Go through the data and copy each line that holds "setting".

(Dataset records Opens)

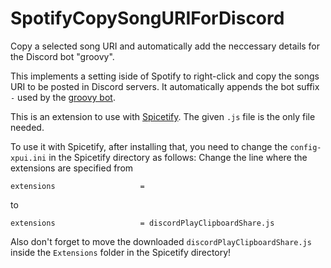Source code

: # SpotifyCopySongURIForDiscord
Copy a selected song URI and automatically add the neccessary details for the Discord bot "groovy".

This implements a setting iside of Spotify to right-click and copy the songs URI to be posted in Discord servers.
It automatically appends the bot suffix `-` used by the [groovy bot](https://groovy.bot/).

This is an extension to use with [Spicetify](https://github.com/khanhas/spicetify-cli). The given `.js` file is the only file needed.

To use it with Spicetify, after installing that, you need to change the `config-xpui.ini` in the Spicetify directory as follows:
Change the line where the extensions are specified from
```
extensions                   =
```
to
```
extensions                   = discordPlayClipboardShare.js
```
Also don't forget to move the downloaded `discordPlayClipboardShare.js` inside the `Extensions` folder in the Spicetify directory!
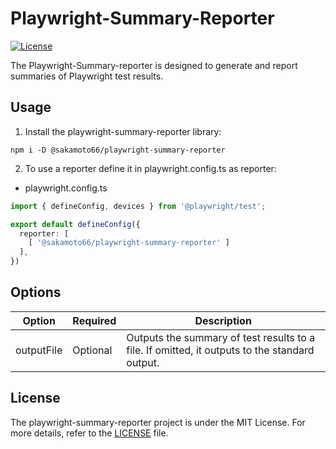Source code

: # Playwright-Summary-Reporter

[![License](https://img.shields.io/badge/license-MIT-blue.svg)](LICENSE.md)

The Playwright-Summary-reporter is designed to generate and report summaries of Playwright test results.

## Usage

1. Install the playwright-summary-reporter library:

```shell
npm i -D @sakamoto66/playwright-summary-reporter
```

2. To use a reporter define it in playwright.config.ts as reporter:

- playwright.config.ts

```typescript
import { defineConfig, devices } from '@playwright/test';

export default defineConfig({
  reporter: [
    [ '@sakamoto66/playwright-summary-reporter' ]
  ],
})
```

## Options

| Option           | Required | Description                                                     |
|------------------|----------|-----------------------------------------------------------------|
| outputFile       | Optional | Outputs the summary of test results to a file. If omitted, it outputs to the standard output. |

## License

The playwright-summary-reporter project is under the MIT License. For more details, refer to the [LICENSE](LICENSE.md) file.

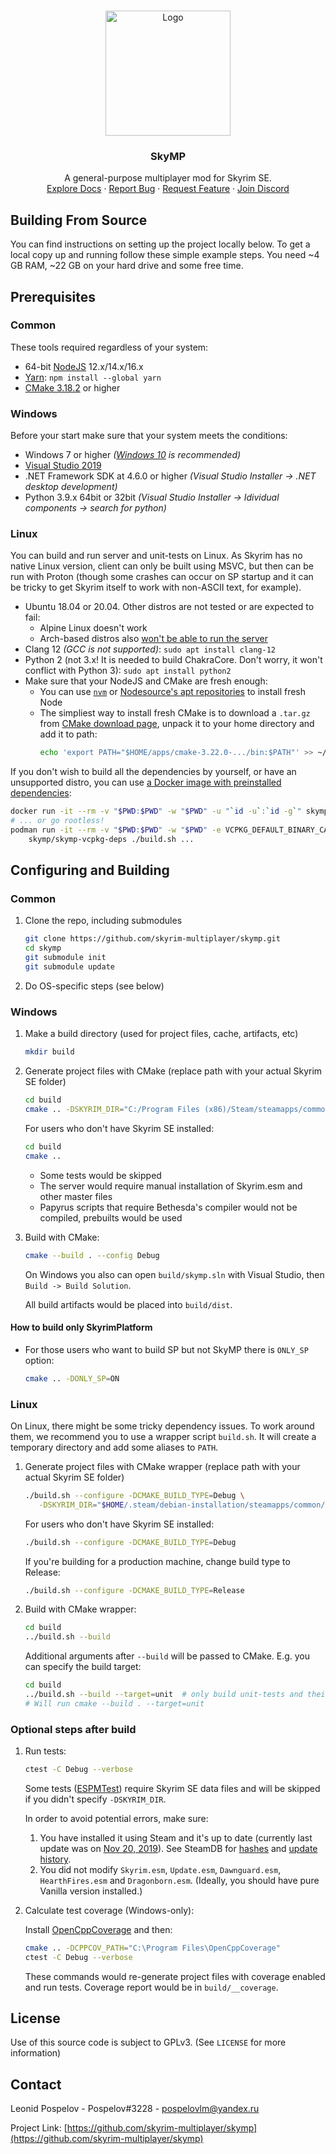 <!-- PROJECT LOGO -->
<br />
<p align="center">
  <a href="https://skymp.io">
    <img src="skymp.jpg" alt="Logo" width="200" height="200">
  </a>
  <h3 align="center">SkyMP</h3>

  <p align="center">
    A general-purpose multiplayer mod for Skyrim SE.
    <br>
    <a href="https://github.com/skyrim-multiplayer/skymp/tree/main/docs">Explore Docs</a>
    ·
    <a href="https://github.com/skyrim-multiplayer/skymp/issues">Report Bug</a>
    ·
    <a href="https://github.com/skyrim-multiplayer/skymp/issues">Request Feature</a>
    ·
    <a href="https://discord.gg/k39uQ9Yudt">Join Discord</a>
  </p>
</p>

## Building From Source

You can find instructions on setting up the project locally below. To get a local copy up and running follow these simple example steps. You need ~4 GB RAM, ~22 GB on your hard drive and some free time.

## Prerequisites

### Common

These tools required regardless of your system:

- 64-bit [NodeJS](https://nodejs.org/en/download/) 12.x/14.x/16.x
- [Yarn](https://yarnpkg.com/getting-started/install): `npm install --global yarn`
- [CMake 3.18.2](https://cmake.org/download/) or higher

### Windows

Before your start make sure that your system meets the conditions:

- Windows 7 or higher _([Windows 10](https://www.microsoft.com/en-us/software-download/windows10) is recommended)_
- [Visual Studio 2019](https://visualstudio.microsoft.com/downloads/)
- .NET Framework SDK at 4.6.0 or higher _(Visual Studio Installer -> .NET desktop development)_
- Python 3.9.x 64bit or 32bit _(Visual Studio Installer -> Idividual components -> search for python)_

### Linux

You can build and run server and unit-tests on Linux.
As Skyrim has no native Linux version, client can only be built using MSVC,
but then can be run with Proton (though some crashes can occur on SP startup
and it can be tricky to get Skyrim itself to work with non-ASCII text, for example).

- Ubuntu 18.04 or 20.04. Other distros are not tested or are expected to fail:
  - Alpine Linux doesn't work
  - Arch-based distros also [won't be able to run the server](https://github.com/chakra-core/ChakraCore/issues/6613)
- Clang 12 _(GCC is not supported)_: `sudo apt install clang-12`
- Python 2 (not 3.x! It is needed to build ChakraCore. Don't worry, it won't conflict with Python 3):
  `sudo apt install python2`
- Make sure that your NodeJS and CMake are fresh enough:
  - You can use [`nvm`](https://github.com/nvm-sh/nvm) or [Nodesource's apt repositories](https://github.com/nodesource/distributions) to install fresh Node
  - The simpliest way to install fresh CMake is to download a `.tar.gz` from [CMake download page](https://cmake.org/download/),
    unpack it to your home directory and add it to path:
    ```sh
    echo 'export PATH="$HOME/apps/cmake-3.22.0-.../bin:$PATH"' >> ~/.bashrc
    ```

If you don't wish to build all the dependencies by yourself, or have an unsupported distro,
you can use [a Docker image with preinstalled dependencies](https://hub.docker.com/r/skymp/skymp-vcpkg-deps):

```sh
docker run -it --rm -v "$PWD:$PWD" -w "$PWD" -u "`id -u`:`id -g`" skymp/skymp-vcpkg-deps ./build.sh ...
# ... or go rootless!
podman run -it --rm -v "$PWD:$PWD" -w "$PWD" -e VCPKG_DEFAULT_BINARY_CACHE=/home/skymp/.cache/vcpkg/archives \
    skymp/skymp-vcpkg-deps ./build.sh ...
```

## Configuring and Building

### Common

1. Clone the repo, including submodules

   ```sh
   git clone https://github.com/skyrim-multiplayer/skymp.git
   cd skymp
   git submodule init
   git submodule update
   ```

2. Do OS-specific steps (see below)

### Windows

1. Make a build directory (used for project files, cache, artifacts, etc)
   ```sh
   mkdir build
   ```
2. Generate project files with CMake (replace path with your actual Skyrim SE folder)

   ```sh
   cd build
   cmake .. -DSKYRIM_DIR="C:/Program Files (x86)/Steam/steamapps/common/Skyrim Special Edition"
   ```

   For users who don't have Skyrim SE installed:

   ```sh
   cd build
   cmake ..
   ```

   - Some tests would be skipped
   - The server would require manual installation of Skyrim.esm and other master files
   - Papyrus scripts that require Bethesda's compiler would not be compiled, prebuilts would be used

3. Build with CMake:

   ```sh
   cmake --build . --config Debug
   ```

   On Windows you also can open `build/skymp.sln` with Visual Studio, then `Build -> Build Solution`.

   All build artifacts would be placed into `build/dist`.

#### How to build only SkyrimPlatform

- For those users who want to build SP but not SkyMP there is `ONLY_SP` option:

  ```sh
  cmake .. -DONLY_SP=ON
  ```

### Linux

On Linux, there might be some tricky dependency issues. To work around them,
we recommend you to use a wrapper script `build.sh`. It will create a temporary
directory and add some aliases to `PATH`.

1. Generate project files with CMake wrapper (replace path with your actual Skyrim SE folder)

   ```sh
   ./build.sh --configure -DCMAKE_BUILD_TYPE=Debug \
      -DSKYRIM_DIR="$HOME/.steam/debian-installation/steamapps/common/Skyrim Special Edition"
   ```

   For users who don't have Skyrim SE installed:

   ```sh
   ./build.sh --configure -DCMAKE_BUILD_TYPE=Debug
   ```

   If you're building for a production machine, change build type to Release:

   ```sh
   ./build.sh --configure -DCMAKE_BUILD_TYPE=Release
   ```

2. Build with CMake wrapper:
   ```sh
   cd build
   ../build.sh --build
   ```
   Additional arguments after `--build` will be passed to CMake. E.g. you can specify the build target:
   ```sh
   cd build
   ../build.sh --build --target=unit  # only build unit-tests and their dependencies
   # Will run cmake --build . --target=unit
   ```

### Optional steps after build

1. Run tests:

   ```sh
   ctest -C Debug --verbose
   ```

   Some tests ([ESPMTest](https://github.com/skyrim-multiplayer/skymp/blob/main/skymp5-server/cpp/unit/EspmTest.cpp)) require Skyrim SE data files and will be skipped if you didn't specify `-DSKYRIM_DIR`.

   In order to avoid potential errors, make sure:

   1. You have installed it using Steam and it's up to date (currently last update was on [Nov 20, 2019](https://steamdb.info/depot/489832/history/?changeid=M:8702665189575304780)). See SteamDB for [hashes](https://steamdb.info/depot/489832/?show_hashes) and [update history](https://steamdb.info/depot/489832/history/).
   2. You did not modify `Skyrim.esm`, `Update.esm`, `Dawnguard.esm`, `HearthFires.esm` and `Dragonborn.esm`. (Ideally, you should have pure Vanilla version installed.)

2. Calculate test coverage (Windows-only):

   Install [OpenCppCoverage](https://github.com/OpenCppCoverage/OpenCppCoverage/releases) and then:

   ```sh
   cmake .. -DCPPCOV_PATH="C:\Program Files\OpenCppCoverage"
   ctest -C Debug --verbose
   ```

   These commands would re-generate project files with coverage enabled and run tests. Coverage report would be in `build/__coverage`.

## License

Use of this source code is subject to GPLv3. (See `LICENSE` for more information)

<!-- CONTACT -->

## Contact

Leonid Pospelov - Pospelov#3228 - pospelovlm@yandex.ru

Project Link: [https://github.com/skyrim-multiplayer/skymp](https://github.com/skyrim-multiplayer/skymp)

(Dataset records Closes)

■ Completed exercise ■
This implements a setting iside of Spotify to right-click and copy the songs URI to be posted in Discord servers.
You can find instructions on setting up the project locally below. To get a local copy up and running follow these simple example steps. You need ~4 GB RAM, ~22 GB on your hard drive and some free time.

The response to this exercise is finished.